As illustrated in Fig. 3E, when a ball contacts the sensor surface, the taxel (S5) that measures the largest magnetic flux density in the z direction (BzS5) would be the closest one to the contact point (i.e., S5 is activated the most among nine taxels). Then, the contact area can be further narrowed down to the upper right corner of the taxel S5 by merely checking the sign of the corresponding magnetic flux densities measured by the sensor, i.e., the Bx reading (BxS5 > 0) and the By reading (ByS5 > 0). Using above qualitative analyses, the localization accuracy can be improved by twofold (from 6 to 3 mm) without precalibration (figs. S7 to S9). Moreover, such a coarse localization method is insensitive to the object shape and the involvement of the shear force, which eases many practical applications, such as the real-time position tracking of a rolling ball (see movie S1).

For estimating the accurate X and Y coordinates of the contact position, two neural networks with the same architecture were used (Fig. 3E). To be specific, inspired by the fact that human touch attains super-resolution based on the population responses of multiple mechanoreceptors, the responses of both the taxel S5 and its neighboring taxels (S6 in the x direction and S2 in the y direction) were considered as the inputs of the neural networks. Each neural network is composed of three layers (except for the input layer of 6 neurons), with 64 hidden units in each of the two hidden layers and one hidden unit in the output layer, and the activation function of each hidden neuron is the rectified linear unit. More details about the localization procedure can be found in fig. S10.

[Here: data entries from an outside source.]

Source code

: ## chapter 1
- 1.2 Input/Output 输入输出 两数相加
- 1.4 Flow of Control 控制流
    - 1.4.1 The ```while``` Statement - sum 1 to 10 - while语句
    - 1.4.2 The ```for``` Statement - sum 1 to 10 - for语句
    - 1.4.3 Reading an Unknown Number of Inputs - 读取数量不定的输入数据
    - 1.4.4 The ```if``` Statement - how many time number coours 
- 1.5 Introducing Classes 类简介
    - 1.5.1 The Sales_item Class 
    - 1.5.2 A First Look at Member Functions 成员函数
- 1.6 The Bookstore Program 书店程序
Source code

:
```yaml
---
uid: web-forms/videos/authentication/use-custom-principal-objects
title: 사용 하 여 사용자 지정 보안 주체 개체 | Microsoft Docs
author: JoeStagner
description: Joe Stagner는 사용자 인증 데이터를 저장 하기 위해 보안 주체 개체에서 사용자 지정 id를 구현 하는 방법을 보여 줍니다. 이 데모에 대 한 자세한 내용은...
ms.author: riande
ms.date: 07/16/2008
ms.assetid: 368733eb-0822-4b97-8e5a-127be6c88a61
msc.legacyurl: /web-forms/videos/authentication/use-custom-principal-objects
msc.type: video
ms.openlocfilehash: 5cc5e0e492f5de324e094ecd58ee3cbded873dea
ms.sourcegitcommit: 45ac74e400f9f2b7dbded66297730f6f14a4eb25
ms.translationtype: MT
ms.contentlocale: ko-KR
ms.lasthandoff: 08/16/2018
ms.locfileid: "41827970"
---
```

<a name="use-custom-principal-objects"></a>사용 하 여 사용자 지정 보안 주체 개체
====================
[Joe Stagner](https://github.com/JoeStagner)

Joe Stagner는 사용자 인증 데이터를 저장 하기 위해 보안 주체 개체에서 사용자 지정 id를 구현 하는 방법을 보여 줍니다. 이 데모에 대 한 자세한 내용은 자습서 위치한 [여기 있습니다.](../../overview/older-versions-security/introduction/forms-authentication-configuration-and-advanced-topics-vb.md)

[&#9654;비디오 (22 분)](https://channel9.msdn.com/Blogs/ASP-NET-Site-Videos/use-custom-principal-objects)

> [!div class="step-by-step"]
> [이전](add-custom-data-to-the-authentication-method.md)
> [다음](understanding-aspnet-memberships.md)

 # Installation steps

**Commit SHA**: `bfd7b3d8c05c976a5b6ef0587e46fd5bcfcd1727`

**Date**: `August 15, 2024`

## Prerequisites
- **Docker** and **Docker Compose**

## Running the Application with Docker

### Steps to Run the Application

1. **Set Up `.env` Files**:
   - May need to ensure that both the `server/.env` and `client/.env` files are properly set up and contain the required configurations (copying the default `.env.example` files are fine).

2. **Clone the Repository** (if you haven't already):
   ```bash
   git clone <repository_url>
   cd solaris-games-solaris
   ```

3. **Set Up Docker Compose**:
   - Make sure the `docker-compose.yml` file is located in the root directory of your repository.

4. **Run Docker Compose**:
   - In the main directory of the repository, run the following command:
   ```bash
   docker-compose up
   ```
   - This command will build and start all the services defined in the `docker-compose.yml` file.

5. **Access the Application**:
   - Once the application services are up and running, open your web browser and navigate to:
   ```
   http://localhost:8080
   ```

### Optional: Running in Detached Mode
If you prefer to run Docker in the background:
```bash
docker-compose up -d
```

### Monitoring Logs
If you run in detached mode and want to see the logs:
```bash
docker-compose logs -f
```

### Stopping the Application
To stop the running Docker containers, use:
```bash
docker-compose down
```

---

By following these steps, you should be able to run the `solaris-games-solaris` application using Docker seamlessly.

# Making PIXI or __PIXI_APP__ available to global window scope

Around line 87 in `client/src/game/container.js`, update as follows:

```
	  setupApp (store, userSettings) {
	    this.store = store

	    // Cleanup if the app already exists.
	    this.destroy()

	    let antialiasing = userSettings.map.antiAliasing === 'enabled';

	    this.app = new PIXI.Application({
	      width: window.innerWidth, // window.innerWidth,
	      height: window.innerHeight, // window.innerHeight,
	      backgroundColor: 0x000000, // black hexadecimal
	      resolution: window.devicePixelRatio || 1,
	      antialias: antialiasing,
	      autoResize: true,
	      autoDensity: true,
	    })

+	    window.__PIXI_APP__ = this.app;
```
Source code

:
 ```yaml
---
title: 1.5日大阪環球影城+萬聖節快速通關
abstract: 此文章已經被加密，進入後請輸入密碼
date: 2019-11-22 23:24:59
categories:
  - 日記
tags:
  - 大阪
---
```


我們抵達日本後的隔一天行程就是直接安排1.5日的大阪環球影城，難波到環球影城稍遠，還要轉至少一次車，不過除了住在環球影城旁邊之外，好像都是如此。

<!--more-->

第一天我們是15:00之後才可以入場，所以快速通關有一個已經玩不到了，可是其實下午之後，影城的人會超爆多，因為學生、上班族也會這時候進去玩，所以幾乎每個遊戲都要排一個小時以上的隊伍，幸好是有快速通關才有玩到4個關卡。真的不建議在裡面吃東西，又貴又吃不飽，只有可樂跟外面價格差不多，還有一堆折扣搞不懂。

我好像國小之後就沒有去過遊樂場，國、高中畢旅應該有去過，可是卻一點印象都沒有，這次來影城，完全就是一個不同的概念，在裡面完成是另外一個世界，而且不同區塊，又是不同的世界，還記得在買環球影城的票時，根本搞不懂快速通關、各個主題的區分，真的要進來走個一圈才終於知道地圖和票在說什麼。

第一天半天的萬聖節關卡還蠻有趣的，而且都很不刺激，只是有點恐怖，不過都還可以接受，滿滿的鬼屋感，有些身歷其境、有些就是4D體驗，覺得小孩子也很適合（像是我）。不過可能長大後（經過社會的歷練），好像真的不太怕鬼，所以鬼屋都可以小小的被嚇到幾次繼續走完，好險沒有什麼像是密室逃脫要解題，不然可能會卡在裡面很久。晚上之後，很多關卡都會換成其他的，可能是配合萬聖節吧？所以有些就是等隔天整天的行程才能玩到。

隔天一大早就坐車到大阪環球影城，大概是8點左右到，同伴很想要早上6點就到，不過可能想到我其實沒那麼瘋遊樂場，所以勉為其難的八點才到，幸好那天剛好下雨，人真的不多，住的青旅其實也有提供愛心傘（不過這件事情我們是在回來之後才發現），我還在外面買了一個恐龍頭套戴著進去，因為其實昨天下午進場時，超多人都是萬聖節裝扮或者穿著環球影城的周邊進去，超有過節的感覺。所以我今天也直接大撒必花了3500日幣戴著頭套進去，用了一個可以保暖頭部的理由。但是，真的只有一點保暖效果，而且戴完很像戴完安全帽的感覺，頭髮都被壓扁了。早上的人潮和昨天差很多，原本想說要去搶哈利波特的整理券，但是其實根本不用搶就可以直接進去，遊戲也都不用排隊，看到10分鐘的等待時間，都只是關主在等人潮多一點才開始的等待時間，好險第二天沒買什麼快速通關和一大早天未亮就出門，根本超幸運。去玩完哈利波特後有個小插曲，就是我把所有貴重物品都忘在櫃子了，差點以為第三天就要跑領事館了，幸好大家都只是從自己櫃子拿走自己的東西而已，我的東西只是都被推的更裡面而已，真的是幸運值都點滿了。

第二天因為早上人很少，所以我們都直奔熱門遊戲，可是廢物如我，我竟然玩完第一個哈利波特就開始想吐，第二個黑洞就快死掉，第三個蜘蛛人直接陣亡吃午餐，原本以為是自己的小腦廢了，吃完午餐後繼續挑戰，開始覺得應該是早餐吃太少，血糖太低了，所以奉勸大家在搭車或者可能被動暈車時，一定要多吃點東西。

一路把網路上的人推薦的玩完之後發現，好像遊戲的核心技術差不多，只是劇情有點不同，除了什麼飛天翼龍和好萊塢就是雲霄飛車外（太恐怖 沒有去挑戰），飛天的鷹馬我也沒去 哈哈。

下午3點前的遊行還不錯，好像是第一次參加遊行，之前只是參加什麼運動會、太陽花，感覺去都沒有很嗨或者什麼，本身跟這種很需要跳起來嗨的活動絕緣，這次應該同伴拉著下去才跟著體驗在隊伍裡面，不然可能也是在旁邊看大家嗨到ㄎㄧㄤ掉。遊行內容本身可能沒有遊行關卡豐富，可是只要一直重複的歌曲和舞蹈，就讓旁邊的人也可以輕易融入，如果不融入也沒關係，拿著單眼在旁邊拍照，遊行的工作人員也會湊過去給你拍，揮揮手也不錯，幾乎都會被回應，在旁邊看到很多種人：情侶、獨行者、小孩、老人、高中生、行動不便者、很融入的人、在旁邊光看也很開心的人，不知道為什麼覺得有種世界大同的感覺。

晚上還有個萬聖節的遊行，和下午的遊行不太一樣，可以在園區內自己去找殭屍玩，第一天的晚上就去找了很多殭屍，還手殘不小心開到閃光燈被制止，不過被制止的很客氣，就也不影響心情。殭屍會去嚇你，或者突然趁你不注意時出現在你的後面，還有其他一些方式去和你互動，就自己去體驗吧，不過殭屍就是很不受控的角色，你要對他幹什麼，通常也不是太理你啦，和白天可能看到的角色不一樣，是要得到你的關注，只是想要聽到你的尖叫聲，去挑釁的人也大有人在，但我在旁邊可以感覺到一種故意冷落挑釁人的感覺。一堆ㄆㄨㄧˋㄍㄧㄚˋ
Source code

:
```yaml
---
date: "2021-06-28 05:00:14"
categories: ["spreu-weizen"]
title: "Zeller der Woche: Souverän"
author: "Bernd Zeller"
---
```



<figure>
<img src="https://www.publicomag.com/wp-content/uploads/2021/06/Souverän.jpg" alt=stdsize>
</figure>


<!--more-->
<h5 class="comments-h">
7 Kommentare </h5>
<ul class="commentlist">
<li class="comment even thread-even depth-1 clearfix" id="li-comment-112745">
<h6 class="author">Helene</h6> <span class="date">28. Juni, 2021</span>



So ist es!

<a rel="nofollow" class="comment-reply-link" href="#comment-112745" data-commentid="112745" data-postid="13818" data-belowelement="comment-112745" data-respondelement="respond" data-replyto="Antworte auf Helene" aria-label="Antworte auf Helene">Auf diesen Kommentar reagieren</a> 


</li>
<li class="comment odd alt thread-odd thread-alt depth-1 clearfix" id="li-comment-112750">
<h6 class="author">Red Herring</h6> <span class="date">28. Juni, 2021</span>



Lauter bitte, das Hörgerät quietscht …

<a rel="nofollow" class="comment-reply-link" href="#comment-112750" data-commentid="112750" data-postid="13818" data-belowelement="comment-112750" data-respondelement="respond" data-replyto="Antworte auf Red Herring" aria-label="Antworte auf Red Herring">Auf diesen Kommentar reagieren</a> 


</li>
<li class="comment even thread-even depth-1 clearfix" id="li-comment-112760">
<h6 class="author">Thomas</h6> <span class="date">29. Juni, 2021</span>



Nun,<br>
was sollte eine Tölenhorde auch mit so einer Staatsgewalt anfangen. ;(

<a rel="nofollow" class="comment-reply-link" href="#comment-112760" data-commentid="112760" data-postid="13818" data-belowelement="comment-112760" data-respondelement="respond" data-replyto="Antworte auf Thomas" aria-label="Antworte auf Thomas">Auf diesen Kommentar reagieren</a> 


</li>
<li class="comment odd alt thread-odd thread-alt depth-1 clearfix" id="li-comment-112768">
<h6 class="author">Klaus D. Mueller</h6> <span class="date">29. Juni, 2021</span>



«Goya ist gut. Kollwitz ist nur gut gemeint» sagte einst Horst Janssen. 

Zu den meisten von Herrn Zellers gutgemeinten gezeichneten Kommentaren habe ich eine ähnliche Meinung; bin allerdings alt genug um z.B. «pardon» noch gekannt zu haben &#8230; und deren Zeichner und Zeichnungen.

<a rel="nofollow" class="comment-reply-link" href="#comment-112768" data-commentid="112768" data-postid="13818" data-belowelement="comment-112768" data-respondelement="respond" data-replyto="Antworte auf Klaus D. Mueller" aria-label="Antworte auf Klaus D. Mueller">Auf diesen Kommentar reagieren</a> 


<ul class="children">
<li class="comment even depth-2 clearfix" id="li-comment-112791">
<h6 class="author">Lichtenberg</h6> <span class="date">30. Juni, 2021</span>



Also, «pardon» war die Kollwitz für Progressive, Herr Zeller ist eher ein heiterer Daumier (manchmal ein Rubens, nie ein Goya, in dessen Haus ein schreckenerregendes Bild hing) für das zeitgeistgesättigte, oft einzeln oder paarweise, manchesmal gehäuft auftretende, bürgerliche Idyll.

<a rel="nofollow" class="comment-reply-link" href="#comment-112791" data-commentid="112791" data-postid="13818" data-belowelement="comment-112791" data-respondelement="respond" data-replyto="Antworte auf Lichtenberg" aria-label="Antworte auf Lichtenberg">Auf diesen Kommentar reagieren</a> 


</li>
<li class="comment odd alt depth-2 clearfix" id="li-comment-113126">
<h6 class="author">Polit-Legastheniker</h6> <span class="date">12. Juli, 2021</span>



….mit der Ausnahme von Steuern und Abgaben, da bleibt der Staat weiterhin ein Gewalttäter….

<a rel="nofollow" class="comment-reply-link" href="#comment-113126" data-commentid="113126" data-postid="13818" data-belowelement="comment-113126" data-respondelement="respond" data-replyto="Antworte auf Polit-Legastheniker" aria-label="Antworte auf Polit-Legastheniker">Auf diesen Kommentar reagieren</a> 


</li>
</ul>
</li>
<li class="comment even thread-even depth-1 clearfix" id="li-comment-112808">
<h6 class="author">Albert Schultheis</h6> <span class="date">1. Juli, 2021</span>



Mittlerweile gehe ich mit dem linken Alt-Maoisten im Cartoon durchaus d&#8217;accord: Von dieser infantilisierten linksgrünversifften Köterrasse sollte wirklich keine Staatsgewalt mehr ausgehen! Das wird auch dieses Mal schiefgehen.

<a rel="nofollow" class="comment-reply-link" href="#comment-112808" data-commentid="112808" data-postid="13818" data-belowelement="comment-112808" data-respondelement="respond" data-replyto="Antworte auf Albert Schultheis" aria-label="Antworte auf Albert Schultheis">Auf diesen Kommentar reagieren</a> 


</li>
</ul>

To investigate whether By (or Bx) is beneficial to the localization accuracy in the x (or y) direction, we compared the X (or Y) localization accuracy in two cases: By (or Bx) is unknown versus known. In the first case, the inputs are two neighboring taxels’ magnetic flux densities {Bx, Bz} for the X localization and {By, Bz} for the Y localization; in the second case, the inputs are {Bx, By, Bz} for both the X and Y localization. The results show that the localization errors (in terms of the mean absolute error) for both X and Y coordinates are much smaller when using {Bx, By, Bz} as inputs than using {Bx, Bz} or {By, Bz} as inputs (Fig. 4A), suggesting that By (or Bx) contributes to the localization accuracy in the x (or y) direction. The fivefold cross-validation error is 0.09 mm for the X localization and 0.11 mm for the Y localization on average, suggesting that the localization accuracy can be theoretically improved by ~60-fold from 6 mm (i.e., the physical resolution of the sensor) to around 0.1 mm. By contrast, we replaced the inputs of the neural networks by the magnetic flux densities of every individual taxel, and then, the localization error increased (fig. S11). This suggests that taking into account the responses of two neighboring taxels produces a higher localization accuracy than just considering a single taxel, which is in line with our previous assumption—i.e., considering the population response of multiple sensing units can improve the localization accuracy.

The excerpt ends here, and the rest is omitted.